Source texts of formatted documents:
- - -

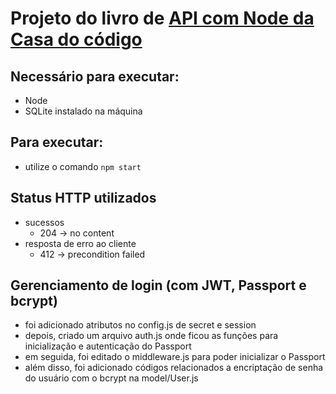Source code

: # Projeto do livro de [API com Node da Casa do código](https://www.casadocodigo.com.br/products/livro-apis-nodejs)

## Necessário para executar:

- Node
- SQLite instalado na máquina

## Para executar:

- utilize o comando `npm start`

## Status HTTP utilizados

- sucessos
  - 204 -> no content
- resposta de erro ao cliente
  - 412 -> precondition failed

## Gerenciamento de login (com JWT, Passport e bcrypt)

- foi adicionado atributos no config.js de secret e session
- depois, criado um arquivo auth.js onde ficou as funções para inicialização e autenticação do Passport
- em seguida, foi editado o middleware.js para poder inicializar o Passport
- além disso, foi adicionado códigos relacionados a encriptação de senha do usuário com o bcrypt na model/User.js
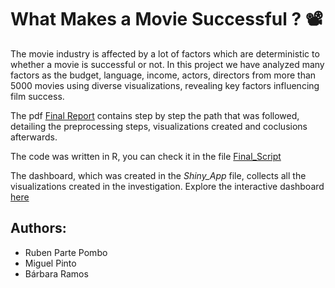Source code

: # What Makes a Movie Successful ? 📽️
The movie industry is affected by a lot of factors which are deterministic to whether a movie is successful or not. In this project we have analyzed many factors as the budget, language, income, actors, directors from more than 5000 movies using diverse visualizations, revealing key factors influencing film success. 

The pdf [Final Report](Final_report.pdf) contains step by step the path that was followed, detailing the preprocessing steps, visualizations created and coclusions afterwards.

The code was written in R, you can check it in the file [Final_Script](Final_Script.R)


The dashboard, which was created in the *Shiny_App* file, collects all the visualizations created in the investigation.
Explore the interactive dashboard [here](https://rubenpartepombo.shinyapps.io/final_project/)


## Authors:
- Ruben Parte Pombo 
- Miguel Pinto 
- Bárbara Ramos
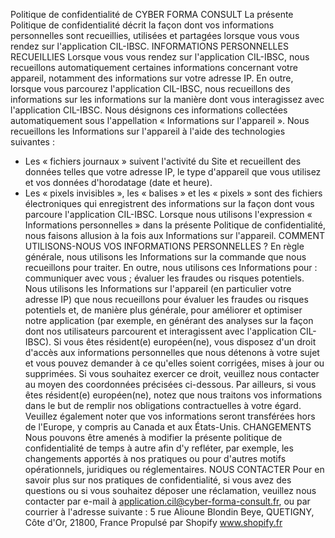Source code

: Politique de confidentialité de CYBER FORMA CONSULT
La présente Politique de confidentialité décrit la façon dont vos informations personnelles sont recueillies, utilisées et partagées lorsque vous vous rendez
sur l'application CIL-IBSC.
INFORMATIONS PERSONNELLES RECUEILLIES
Lorsque vous vous rendez sur l'application CIL-IBSC, nous recueillons automatiquement certaines informations concernant votre appareil, notamment des informations sur votre adresse IP. En outre, lorsque vous parcourez l'application CIL-IBSC, nous recueillons des informations sur les informations sur la manière dont vous interagissez avec l'application CIL-IBSC. Nous désignons ces informations
collectées automatiquement sous l'appellation « Informations sur l'appareil ».
Nous recueillons les Informations sur l'appareil à l'aide des technologies suivantes :
- Les « fichiers journaux » suivent l'activité du Site et recueillent des données telles que votre adresse IP, le type d'appareil que vous utilisez et vos données d'horodatage (date et heure).
- Les « pixels invisibles », les « balises » et les « pixels » sont des fichiers électroniques qui enregistrent des informations sur la façon dont vous parcoure
l'application CIL-IBSC.
Lorsque nous utilisons l'expression « Informations personnelles » dans la présente Politique de confidentialité, nous faisons allusion à la fois aux
Informations sur l'appareil.
COMMENT UTILISONS-NOUS VOS INFORMATIONS PERSONNELLES ?
En règle générale, nous utilisons les Informations sur la commande que nous recueillons pour traiter. En outre, nous utilisons ces Informations pour :
communiquer avec vous ;
évaluer les fraudes ou risques potentiels.
Nous utilisons les Informations sur l'appareil (en particulier votre adresse IP) que nous recueillons pour évaluer les fraudes ou risques potentiels et, de
manière plus générale, pour améliorer et optimiser notre application (par exemple, en générant des analyses sur la façon dont nos utilisateurs parcourent et
interagissent avec l'application CIL-IBSC).
Si vous êtes résident(e) européen(ne), vous disposez d'un droit d'accès aux informations personnelles que nous détenons à votre sujet et vous pouvez
demander à ce qu'elles soient corrigées, mises à jour ou supprimées. Si vous souhaitez exercer ce droit, veuillez nous contacter au moyen des
coordonnées précisées ci-dessous.
Par ailleurs, si vous êtes résident(e) européen(ne), notez que nous traitons vos informations dans le but de remplir nos obligations contractuelles à votre
égard. Veuillez également noter que vos informations seront transférées hors de l'Europe, y compris au Canada et aux États-Unis.
CHANGEMENTS
Nous pouvons être amenés à modifier la présente politique de confidentialité de temps à autre afin d'y refléter, par exemple, les changements apportés à
nos pratiques ou pour d'autres motifs opérationnels, juridiques ou réglementaires.
NOUS CONTACTER
Pour en savoir plus sur nos pratiques de confidentialité, si vous avez des questions ou si vous souhaitez déposer une réclamation, veuillez nous contacter
par e-mail à application.cil@cyber-forma-consult.fr, ou par courrier à l'adresse suivante :
5 rue Alioune Blondin Beye, QUETIGNY, Côte d'Or, 21800, France
Propulsé par Shopify
www.shopify.fr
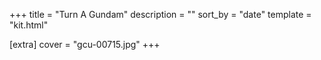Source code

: +++
title = "Turn A Gundam"
description = ""
sort_by = "date"
template = "kit.html"

[extra]
cover = "gcu-00715.jpg"
+++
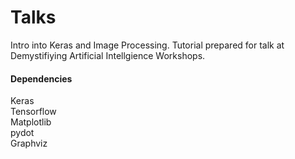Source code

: # Talks 
Intro into Keras and Image Processing. Tutorial prepared for talk at Demystifiying Artificial Intellgience Workshops.

<h4> Dependencies </h4> 
Keras <br>
Tensorflow <br>
Matplotlib <br>
pydot <br>
Graphviz <br>
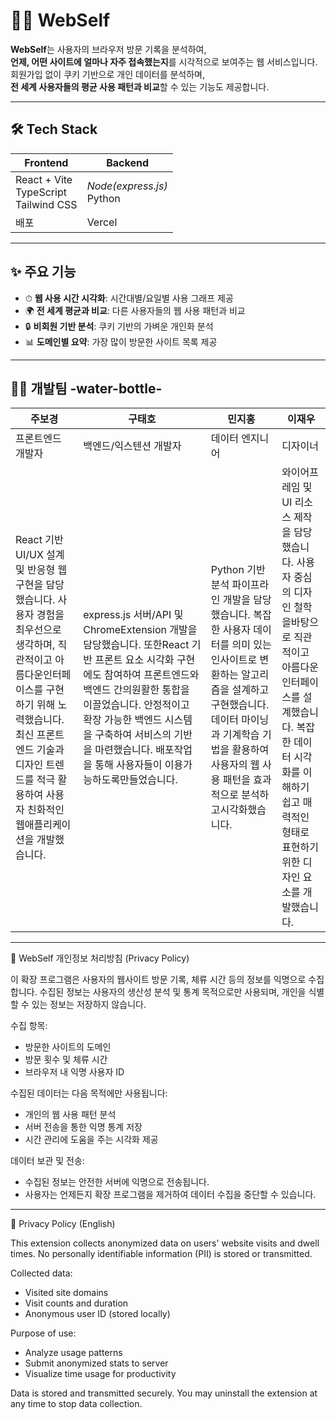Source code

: # 🧑‍💻 WebSelf


**WebSelf**는 사용자의 브라우저 방문 기록을 분석하여,  
**언제, 어떤 사이트에 얼마나 자주 접속했는지**를 시각적으로 보여주는 웹 서비스입니다.  
회원가입 없이 쿠키 기반으로 개인 데이터를 분석하며,  
**전 세계 사용자들의 평균 사용 패턴과 비교**할 수 있는 기능도 제공합니다.

---

## 🛠️ Tech Stack

| Frontend | Backend |
|----------|---------|
| React + Vite<br>TypeScript<br>Tailwind CSS | _Node(express.js)_ <br> Python |
| 배포 | Vercel |

---

## ✨ 주요 기능

- ⏱ **웹 사용 시간 시각화**: 시간대별/요일별 사용 그래프 제공  
- 🌍 **전 세계 평균과 비교**: 다른 사용자들의 웹 사용 패턴과 비교  
- 🔒 **비회원 기반 분석**: 쿠키 기반의 가벼운 개인화 분석  
- 📊 **도메인별 요약**: 가장 많이 방문한 사이트 목록 제공  

---

##   👨‍💻 개발팀 -water-bottle-

| 주보경 | 구태호 | 민지홍 | 이재우 |
|----------|---------|----------|---------|
|프론트엔드 개발자|백엔드/익스텐션 개발자|데이터 엔지니어|디자이너|
|React 기반 UI/UX 설계 및 반응형 웹 구현을 담당했습니다. 사용자 경험을 최우선으로 생각하며, 직관적이고 아름다운인터페이스를 구현하기 위해 노력했습니다. 최신 프론트엔드 기술과 디자인 트렌드를 적극 활용하여 사용자 친화적인 웹애플리케이션을 개발했습니다.|express.js 서버/API 및 ChromeExtension 개발을 담당했습니다. 또한React 기반 프론트 요소 시각화 구현에도 참여하여 프론트엔드와 백엔드 간의원활한 통합을 이끌었습니다. 안정적이고 확장 가능한 백엔드 시스템을 구축하여 서비스의 기반을 마련했습니다. 배포작업을 통해 사용자들이 이용가능하도록만들었습니다.|Python 기반 분석 파이프라인 개발을 담당했습니다. 복잡한 사용자 데이터를 의미 있는 인사이트로 변환하는 알고리즘을 설계하고 구현했습니다. 데이터 마이닝과 기계학습 기법을 활용하여 사용자의 웹 사용 패턴을 효과적으로 분석하고시각화했습니다.|와이어프레임 및 UI 리소스 제작을 담당했습니다. 사용자 중심의 디자인 철학을바탕으로 직관적이고 아름다운 인터페이스를 설계했습니다. 복잡한 데이터 시각화를 이해하기 쉽고 매력적인 형태로 표현하기 위한 디자인 요소를 개발했습니다.|


---


📌 WebSelf 개인정보 처리방침 (Privacy Policy)

이 확장 프로그램은 사용자의 웹사이트 방문 기록, 체류 시간 등의 정보를 익명으로 수집합니다.
수집된 정보는 사용자의 생산성 분석 및 통계 목적으로만 사용되며, 개인을 식별할 수 있는 정보는 저장하지 않습니다.

수집 항목:
- 방문한 사이트의 도메인
- 방문 횟수 및 체류 시간
- 브라우저 내 익명 사용자 ID

수집된 데이터는 다음 목적에만 사용됩니다:
- 개인의 웹 사용 패턴 분석
- 서버 전송을 통한 익명 통계 저장
- 시간 관리에 도움을 주는 시각화 제공

데이터 보관 및 전송:
- 수집된 정보는 안전한 서버에 익명으로 전송됩니다.
- 사용자는 언제든지 확장 프로그램을 제거하여 데이터 수집을 중단할 수 있습니다.

---

📌 Privacy Policy (English)

This extension collects anonymized data on users' website visits and dwell times.
No personally identifiable information (PII) is stored or transmitted.

Collected data:
- Visited site domains
- Visit counts and duration
- Anonymous user ID (stored locally)

Purpose of use:
- Analyze usage patterns
- Submit anonymized stats to server
- Visualize time usage for productivity

Data is stored and transmitted securely.
You may uninstall the extension at any time to stop data collection.

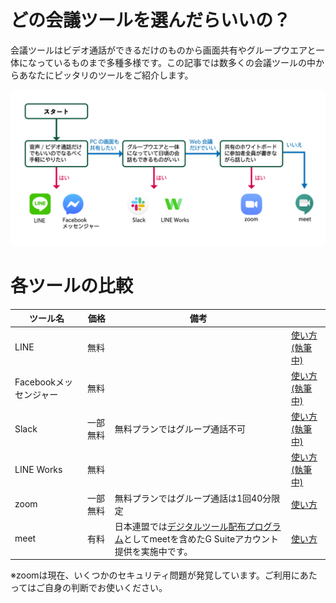 # どの会議ツールを選んだらいいの？
会議ツールはビデオ通話ができるだけのものから画面共有やグループウエアと一体になっているものまで多種多様です。この記事では数多くの会議ツールの中からあなたにピッタリのツールをご紹介します。

![フローチャート](images/WhatShouldIChoose.png)


# 各ツールの比較

|ツール名|価格|備考||
|---|---|---|---|
|LINE|無料||[使い方(執筆中)]() |
|Facebookメッセンジャー|無料||[使い方(執筆中)]() |
|Slack|一部無料|無料プランではグループ通話不可|[使い方(執筆中)]() |
|LINE Works|無料||[使い方(執筆中)]() |
|zoom|一部無料|無料プランではグループ通話は1回40分限定|[使い方](zoom/ZoomMeeting.md) |
|meet|有料|日本連盟では[デジタルツール配布プログラム](https://www.scout.or.jp/member/digital_tool_program/)としてmeetを含めたG Suiteアカウント提供を実施中です。|[使い方](https://sites.google.com/scout.jp/meet) |

※zoomは現在、いくつかのセキュリティ問題が発覚しています。ご利用にあたってはご自身の判断でお使いください。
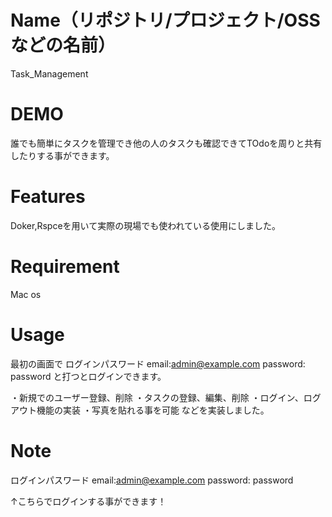 # Name（リポジトリ/プロジェクト/OSSなどの名前）
 
Task_Management
 
# DEMO
 
誰でも簡単にタスクを管理でき他の人のタスクも確認できてTOdoを周りと共有したりする事ができます。
 
# Features
 
Doker,Rspceを用いて実際の現場でも使われている使用にしました。
 
# Requirement
 
Mac os 
 
# Usage
 最初の画面で
 ログインパスワード
email:admin@example.com 
password: password
と打つとログインできます。

・新規でのユーザー登録、削除
・タスクの登録、編集、削除
・ログイン、ログアウト機能の実装
・写真を貼れる事を可能
などを実装しました。

 
# Note
 
ログインパスワード
email:admin@example.com 
password: password

↑こちらでログインする事ができます！
 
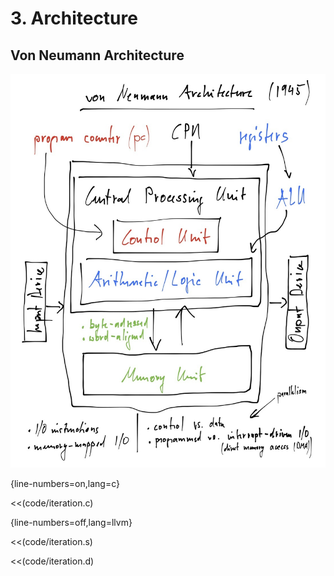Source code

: # 3. Architecture

## Von Neumann Architecture

![Von Neumann Architecture](images/von-neumann-architecture.jpg "Von Neumann Architecture")

{line-numbers=on,lang=c}

<<(code/iteration.c)

{line-numbers=off,lang=llvm}

<<(code/iteration.s)

<<(code/iteration.d)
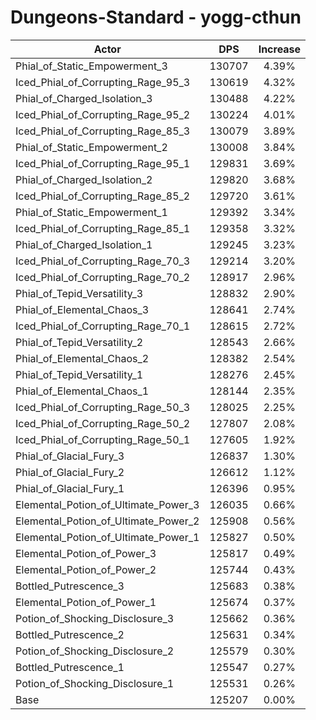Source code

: # Dungeons-Standard - yogg-cthun
| Actor | DPS | Increase |
|---|:---:|:---:|
|Phial_of_Static_Empowerment_3|130707|4.39%|
|Iced_Phial_of_Corrupting_Rage_95_3|130619|4.32%|
|Phial_of_Charged_Isolation_3|130488|4.22%|
|Iced_Phial_of_Corrupting_Rage_95_2|130224|4.01%|
|Iced_Phial_of_Corrupting_Rage_85_3|130079|3.89%|
|Phial_of_Static_Empowerment_2|130008|3.84%|
|Iced_Phial_of_Corrupting_Rage_95_1|129831|3.69%|
|Phial_of_Charged_Isolation_2|129820|3.68%|
|Iced_Phial_of_Corrupting_Rage_85_2|129720|3.61%|
|Phial_of_Static_Empowerment_1|129392|3.34%|
|Iced_Phial_of_Corrupting_Rage_85_1|129358|3.32%|
|Phial_of_Charged_Isolation_1|129245|3.23%|
|Iced_Phial_of_Corrupting_Rage_70_3|129214|3.20%|
|Iced_Phial_of_Corrupting_Rage_70_2|128917|2.96%|
|Phial_of_Tepid_Versatility_3|128832|2.90%|
|Phial_of_Elemental_Chaos_3|128641|2.74%|
|Iced_Phial_of_Corrupting_Rage_70_1|128615|2.72%|
|Phial_of_Tepid_Versatility_2|128543|2.66%|
|Phial_of_Elemental_Chaos_2|128382|2.54%|
|Phial_of_Tepid_Versatility_1|128276|2.45%|
|Phial_of_Elemental_Chaos_1|128144|2.35%|
|Iced_Phial_of_Corrupting_Rage_50_3|128025|2.25%|
|Iced_Phial_of_Corrupting_Rage_50_2|127807|2.08%|
|Iced_Phial_of_Corrupting_Rage_50_1|127605|1.92%|
|Phial_of_Glacial_Fury_3|126837|1.30%|
|Phial_of_Glacial_Fury_2|126612|1.12%|
|Phial_of_Glacial_Fury_1|126396|0.95%|
|Elemental_Potion_of_Ultimate_Power_3|126035|0.66%|
|Elemental_Potion_of_Ultimate_Power_2|125908|0.56%|
|Elemental_Potion_of_Ultimate_Power_1|125827|0.50%|
|Elemental_Potion_of_Power_3|125817|0.49%|
|Elemental_Potion_of_Power_2|125744|0.43%|
|Bottled_Putrescence_3|125683|0.38%|
|Elemental_Potion_of_Power_1|125674|0.37%|
|Potion_of_Shocking_Disclosure_3|125662|0.36%|
|Bottled_Putrescence_2|125631|0.34%|
|Potion_of_Shocking_Disclosure_2|125579|0.30%|
|Bottled_Putrescence_1|125547|0.27%|
|Potion_of_Shocking_Disclosure_1|125531|0.26%|
|Base|125207|0.00%|
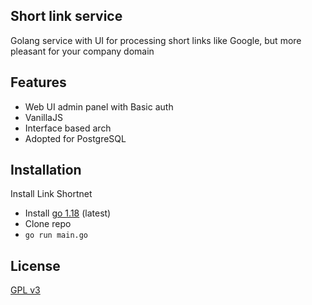## Short link service

Golang service with UI for processing short links like Google, but more pleasant for your company domain

## Features

- Web UI admin panel with Basic auth
- VanillaJS
- Interface based arch
- Adopted for PostgreSQL

## Installation

Install Link Shortnet

- Install [go 1.18](https://go.dev/doc/install) (latest)
- Clone repo
- `go run main.go`

## License

[GPL v3](https://www.gnu.org/licenses/gpl-3.0.en.html)
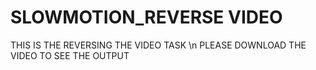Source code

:# SLOWMOTION_REVERSE VIDEO
THIS IS THE REVERSING THE VIDEO TASK \n
PLEASE DOWNLOAD THE VIDEO TO SEE THE OUTPUT 
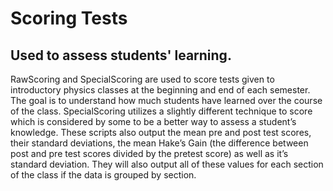# Scoring Tests
## Used to assess students' learning.

RawScoring and SpecialScoring are used to score tests given to introductory physics classes at the beginning and end of each semester. The goal is to understand 
how much students have learned over the course of the class. SpecialScoring utilizes a slightly different 
technique to score which is considered by some to be a better way to assess a student’s knowledge. These scripts also output the 
mean pre and post test scores, their standard deviations, the mean Hake’s Gain (the difference between post and pre test scores 
divided by the pretest score) as well as it’s standard deviation. They will also output all of these values for each section of the 
class if the data is grouped by section.
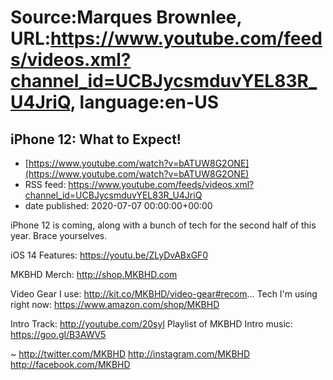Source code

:# Source:Marques Brownlee, URL:https://www.youtube.com/feeds/videos.xml?channel_id=UCBJycsmduvYEL83R_U4JriQ, language:en-US

## iPhone 12: What to Expect!
 - [https://www.youtube.com/watch?v=bATUW8G2ONE](https://www.youtube.com/watch?v=bATUW8G2ONE)
 - RSS feed: https://www.youtube.com/feeds/videos.xml?channel_id=UCBJycsmduvYEL83R_U4JriQ
 - date published: 2020-07-07 00:00:00+00:00

iPhone 12 is coming, along with a bunch of tech for the second half of this year. Brace yourselves.

iOS 14 Features: https://youtu.be/ZLyDvABxGF0

MKBHD Merch: http://shop.MKBHD.com

Video Gear I use: http://kit.co/MKBHD/video-gear#recom...
Tech I'm using right now: https://www.amazon.com/shop/MKBHD

Intro Track: http://youtube.com/20syl
Playlist of MKBHD Intro music: https://goo.gl/B3AWV5

~
http://twitter.com/MKBHD
http://instagram.com/MKBHD
http://facebook.com/MKBHD

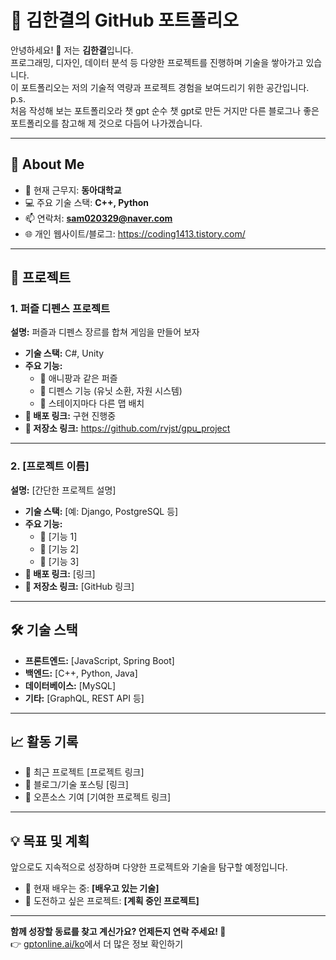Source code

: # 🚀 **김한결의 GitHub 포트폴리오**  
안녕하세요! 👋 저는 **김한결**입니다.  
프로그래밍, 디자인, 데이터 분석 등 다양한 프로젝트를 진행하며 기술을 쌓아가고 있습니다.  
이 포트폴리오는 저의 기술적 역량과 프로젝트 경험을 보여드리기 위한 공간입니다.  
p.s.  
처음 작성해 보는 포트폴리오라 챗 gpt 순수 챗 gpt로 만든 거지만 다른 블로그나 좋은 포트폴리오를 참고해 제 것으로 다듬어 나가겠습니다.

---

## 🔗 **About Me**  
- 🏢 현재 근무지: **동아대학교**  
- 💻 주요 기술 스택: **C++, Python**  
- 📫 연락처: **sam020329@naver.com**  
- 🌐 개인 웹사이트/블로그: https://coding1413.tistory.com/
---

## 📂 **프로젝트**  
### 1. **퍼즐 디펜스 프로젝트**  
**설명:** 퍼즐과 디펜스 장르를 합쳐 게임을 만들어 보자
- **기술 스택:** C#, Unity
- **주요 기능:**  
  - 🔹 애니팡과 같은 퍼즐
  - 🔹 디펜스 기능 (유닛 소환, 자원 시스템)
  - 🔹 스테이지마다 다른 맵 배치
- **🔗 배포 링크:** 구현 진행중
- **📁 저장소 링크:** https://github.com/rvjst/gpu_project 

---

### 2. **[프로젝트 이름]**  
**설명:** [간단한 프로젝트 설명]  
- **기술 스택:** [예: Django, PostgreSQL 등]  
- **주요 기능:**  
  - 🔸 [기능 1]  
  - 🔸 [기능 2]  
  - 🔸 [기능 3]  
- **🔗 배포 링크:** [링크]  
- **📁 저장소 링크:** [GitHub 링크]  

---

## 🛠️ **기술 스택**  
- **프론트엔드:** [JavaScript, Spring Boot]  
- **백엔드:** [C++, Python, Java]  
- **데이터베이스:** [MySQL]  
- **기타:** [GraphQL, REST API 등]  

---

## 📈 **활동 기록**  
- 🔹 최근 프로젝트 [프로젝트 링크]  
- 🔹 블로그/기술 포스팅 [링크]  
- 🔹 오픈소스 기여 [기여한 프로젝트 링크]  

---

## 💡 **목표 및 계획**  
앞으로도 지속적으로 성장하며 다양한 프로젝트와 기술을 탐구할 예정입니다.  
- 🌱 현재 배우는 중: **[배우고 있는 기술]**  
- 🚀 도전하고 싶은 프로젝트: **[계획 중인 프로젝트]**  

---

**함께 성장할 동료를 찾고 계신가요? 언제든지 연락 주세요! 🙌**  
👉 [gptonline.ai/ko](https://gptonline.ai/ko/)에서 더 많은 정보 확인하기  
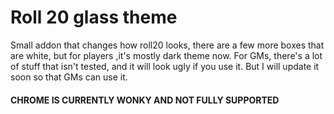 # Roll 20 glass theme


Small addon that changes how roll20 looks, there are a few more boxes that are white,
but for players ,it's mostly dark theme now.
For GMs, there's a lot of stuff that isn't tested, and it will look ugly if you use it. 
But I will update it soon so that GMs can use it.

#### CHROME IS CURRENTLY WONKY AND NOT FULLY SUPPORTED

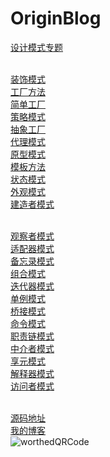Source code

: OriginBlog
==========

[设计模式专题](http://worthed.com/blog/categories/she-ji-mo-shi/) <br> <br>

[装饰模式](https://github.com/worthed/OriginBlog/blob/master/DecoratorPattern.md) <br>
[工厂方法](https://github.com/worthed/OriginBlog/blob/master/FactoryMethodPattern.md) <br>
[简单工厂](https://github.com/worthed/OriginBlog/blob/master/SimpleFactoryPattern.md) <br>
[策略模式](https://github.com/worthed/OriginBlog/blob/master/StrategyPattern.md) <br>
[抽象工厂](https://github.com/worthed/OriginBlog/blob/master/AbstractFactoryPattern.md) <br>
[代理模式](https://github.com/worthed/OriginBlog/blob/master/ProxyPattern.md) <br>
[原型模式](https://github.com/worthed/OriginBlog/blob/master/PrototypePattern.md) <br>
[模板方法](https://github.com/worthed/OriginBlog/blob/master/TemplateMethodPattern.md) <br>
[状态模式](https://github.com/worthed/OriginBlog/blob/master/StatePattern.md) <br> 
[外观模式](https://github.com/worthed/OriginBlog/blob/master/FacadePattern.md) <br>
[建造者模式](https://github.com/worthed/OriginBlog/blob/master/BuilderPattern.md) <br> <br>

[观察者模式](https://github.com/worthed/OriginBlog/blob/master/ObserverPattern.md) <br>
[适配器模式](https://github.com/worthed/OriginBlog/blob/master/AdapterPattern.md) <br>
[备忘录模式](https://github.com/worthed/OriginBlog/blob/master/MementoPattern.md) <br>
[组合模式](https://github.com/worthed/OriginBlog/blob/master/CompositePattern.md) <br>
[迭代器模式](https://github.com/worthed/OriginBlog/blob/master/IteratorPattern.md) <br>
[单例模式](https://github.com/worthed/OriginBlog/blob/master/SingletonPattern.md) <br>
[桥接模式](https://github.com/worthed/OriginBlog/blob/master/BridgePattern.md) <br>
[命令模式](https://github.com/worthed/OriginBlog/blob/master/CommandPattern.md) <br>
[职责链模式](https://github.com/worthed/OriginBlog/blob/master/ChainOfResponsibilityPattern.md) <br>
[中介者模式](https://github.com/worthed/OriginBlog/blob/master/MediatorPattern.md) <br>
[享元模式](https://github.com/worthed/OriginBlog/blob/master/FlyweightPattern.md) <br>
[解释器模式](https://github.com/worthed/OriginBlog/blob/master/InterpreterPattern.md) <br>
[访问者模式](https://github.com/worthed/OriginBlog/blob/master/VisitorPattern.md) <br> <br>

[源码地址](https://github.com/jingle1267/DesignPattern) <br>
[我的博客](http://worthed.com) <br>
![worthedQRCode](https://github.com/worthed/OriginBlog/raw/master/images/worthedQRCode.jpg)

- - -

▸ What is being asked: Copy out each line of the data that includes the string "numbers".

▸ Written response:
{line-numbers=on,lang=c}
{line-numbers=off,lang=llvm}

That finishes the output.